(Recorded information begins)

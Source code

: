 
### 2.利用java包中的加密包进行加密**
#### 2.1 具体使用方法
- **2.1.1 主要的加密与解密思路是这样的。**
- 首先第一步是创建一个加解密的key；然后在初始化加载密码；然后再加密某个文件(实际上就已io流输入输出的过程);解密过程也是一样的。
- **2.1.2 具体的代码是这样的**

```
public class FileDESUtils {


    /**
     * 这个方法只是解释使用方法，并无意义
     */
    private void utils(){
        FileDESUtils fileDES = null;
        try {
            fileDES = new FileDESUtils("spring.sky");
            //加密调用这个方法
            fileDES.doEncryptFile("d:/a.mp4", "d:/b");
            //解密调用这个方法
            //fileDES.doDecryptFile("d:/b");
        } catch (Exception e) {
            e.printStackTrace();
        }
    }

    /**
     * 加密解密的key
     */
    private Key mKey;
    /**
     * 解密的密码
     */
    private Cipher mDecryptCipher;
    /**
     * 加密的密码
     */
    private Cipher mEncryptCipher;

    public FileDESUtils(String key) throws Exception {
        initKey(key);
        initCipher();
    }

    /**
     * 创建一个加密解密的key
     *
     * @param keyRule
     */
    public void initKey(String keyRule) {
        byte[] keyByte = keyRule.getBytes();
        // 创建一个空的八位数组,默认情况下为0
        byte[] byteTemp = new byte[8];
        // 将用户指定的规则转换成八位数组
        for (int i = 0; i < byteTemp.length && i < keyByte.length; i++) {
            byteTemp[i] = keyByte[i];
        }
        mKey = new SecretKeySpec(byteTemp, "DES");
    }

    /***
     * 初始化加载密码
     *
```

(Recorded information ends)

Task statement →
Show each line in the entries that holds the string "byteTemp".

Result below →
        byte[] byteTemp = new byte[8];
        for (int i = 0; i < byteTemp.length && i < keyByte.length; i++) {
            byteTemp[i] = keyByte[i];
        mKey = new SecretKeySpec(byteTemp, "DES");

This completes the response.